La déportation de nombreux capoeiristes marquera le début d'une répression féroce vis à vis des adeptes de la capoeira. Malgré cela, cet art persiste, et au XIXème siècle, la capoeira se joue dans les centres urbains tels que Rio de Janeiro, Recife, et Salvador.

Les capoeiristes sont organisés en bandes (maltas) et prennent une part active dans les "jeux de pouvoir politiques". C'est une lutte violente, d'où ne sont pas exclus rasoirs, lames d'acier et couteaux de tucum (bois de palmier très dur).

En marge de la société, ils trouvent néanmoins des compromis avec les autorités en agissant en hommes de main, et s'engagent même politiquement (ex : pendant la bataille de Paraná qui opposait le Brésil au Paraguay). On enverra d'ailleurs de force de nombreux capoeiristes mourir dans la guerre qui opposa le Brésil et le Paraguay (1865-1870) sous le règne de l'Empereur Pierre II (la bataille de Paraná). Mais tout ceci a donné une bien mauvaise image de la Capoeira à l'époque.

1888 est l'année de l'abolition de l'esclavage par la Princesse Isabel du Portugal et la loi "Aurea" (13 mai) et le Brésil se proclame République en 1890.
Mais la répression envers les pratiquants de la Capoeira n'en est pas moins forte (une loi de 1887 interdit la Capoeira), bien au contraire, toutes les pratiques et traditions à connotation africaine sont combattues, particulièrement par le Maréchal Deodoro Da Fonseca. Se sont donc des centaines de personnes qui sont envoyées au bagne.

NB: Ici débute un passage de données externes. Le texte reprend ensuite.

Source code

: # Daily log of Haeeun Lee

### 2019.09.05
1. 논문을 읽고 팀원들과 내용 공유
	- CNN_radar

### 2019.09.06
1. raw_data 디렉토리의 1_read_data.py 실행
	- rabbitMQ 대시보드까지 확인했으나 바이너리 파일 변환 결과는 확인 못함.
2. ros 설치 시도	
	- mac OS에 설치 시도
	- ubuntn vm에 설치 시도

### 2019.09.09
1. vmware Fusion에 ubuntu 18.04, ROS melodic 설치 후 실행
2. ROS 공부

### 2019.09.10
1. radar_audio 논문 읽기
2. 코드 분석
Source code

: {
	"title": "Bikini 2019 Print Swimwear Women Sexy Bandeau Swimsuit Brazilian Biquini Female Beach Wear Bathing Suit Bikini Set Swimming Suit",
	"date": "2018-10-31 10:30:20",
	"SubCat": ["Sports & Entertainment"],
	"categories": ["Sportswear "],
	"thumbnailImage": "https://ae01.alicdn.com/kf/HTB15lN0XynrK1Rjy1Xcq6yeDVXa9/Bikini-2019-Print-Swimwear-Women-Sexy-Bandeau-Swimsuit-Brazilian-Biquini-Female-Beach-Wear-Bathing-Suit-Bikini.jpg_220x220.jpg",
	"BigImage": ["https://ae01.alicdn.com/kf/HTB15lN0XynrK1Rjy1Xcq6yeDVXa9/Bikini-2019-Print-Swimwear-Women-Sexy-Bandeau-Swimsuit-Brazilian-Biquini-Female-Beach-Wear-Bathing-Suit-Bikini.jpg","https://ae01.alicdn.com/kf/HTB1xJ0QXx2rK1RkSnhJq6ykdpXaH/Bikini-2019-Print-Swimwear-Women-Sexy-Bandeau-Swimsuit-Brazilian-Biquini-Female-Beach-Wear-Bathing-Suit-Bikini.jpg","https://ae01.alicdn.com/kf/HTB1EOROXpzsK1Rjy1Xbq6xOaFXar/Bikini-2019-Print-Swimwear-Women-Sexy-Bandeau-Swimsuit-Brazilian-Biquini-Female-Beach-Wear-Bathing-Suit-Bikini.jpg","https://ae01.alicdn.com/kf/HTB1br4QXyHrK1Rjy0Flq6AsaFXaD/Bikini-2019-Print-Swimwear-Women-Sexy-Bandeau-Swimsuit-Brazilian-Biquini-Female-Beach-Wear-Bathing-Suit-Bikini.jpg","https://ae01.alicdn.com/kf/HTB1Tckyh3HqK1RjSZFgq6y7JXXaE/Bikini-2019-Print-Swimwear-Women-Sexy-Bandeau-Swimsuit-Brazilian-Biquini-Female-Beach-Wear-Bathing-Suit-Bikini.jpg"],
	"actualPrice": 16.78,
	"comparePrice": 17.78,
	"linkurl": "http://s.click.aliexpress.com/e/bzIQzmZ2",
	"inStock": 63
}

C'est pourtant vers cette époque qu'apparaissent les premiers instruments liés à la Capoeira, qui permettaient, lorsque les patrouilles de police arrivaient de transformer le jeu en spectacle théâtral

 

La Capoeira hors-la-loi

Une fois l'esclavage aboli, la capoeira n'était plus nécessaire pour lier les esclaves entre eux.

Son utilisation commença à dégénérer en une sorte de combats de rue. La plupart des combats se faisaient désormais avec des lames de rasoirs, l'arme préférée des criminels de petite envergure.

Une lame de rasoir bien affûtée ou un couteau était tenu entre le premier et le second doigt de pied, le manche s'étendant le long de la plante du pied. Les coups de pieds devinrent alors plus importants et plus subtils puisque, avec une arme, le moindre coup pouvait être mortel.

Les "gangsters" capoeiristes de ce temps ne sortaient jamais sans trois objets essentiels : une écharpe de soie, des chaussures à semelle de bois et un rasoir.

L'écharpe était utilisée pour immobiliser le membre qui tenait le rasoir et les chaussures portées à la main servaient à parer les coups de rasoir de l'adversaire.

Les combats de rue étaient généralement sanglants, et avaient pour objectif le contrôle d'un quartier criminel.

 

De nos jours

L'art martial fût ramené du fin fond des abîmes vers le public dans les années 1930 par le légendaire Mestre Bimba (photo ci-contre). Bimba se chargea d'ouvrir la première académie légale en 1932, académie qui fût reconnue par le gouvernement Brésilien en 1937, quand un groupe de diplomates étrangers vit une démonstration exécutée par Bimba et ses étudiants. Ils firent l'éloge de cette expression culturelle, qu'ils qualifièrent d'Afro-Brésilienne.

A partir de là, le gouvernement brésilien devint moins sévère dans sa persécution de la capoeira et sa réhabilitation pouvait commencer. Comme le public commençait à apprécier l'art, Bimba travailla pour lui donner une structure et pour développer une méthode d'enseignement adaptée.

En combinant la Capoeira traditionnelle avec le Batuque (lutte de pêcheurs), il créa un nouveau style plus aérien, plus athlétique, influencé par les arts martiaux asiatiques, voire la boxe.

Il élabora une pédagogie basée sur des "séquences", des enchaînements, encore d'actualité.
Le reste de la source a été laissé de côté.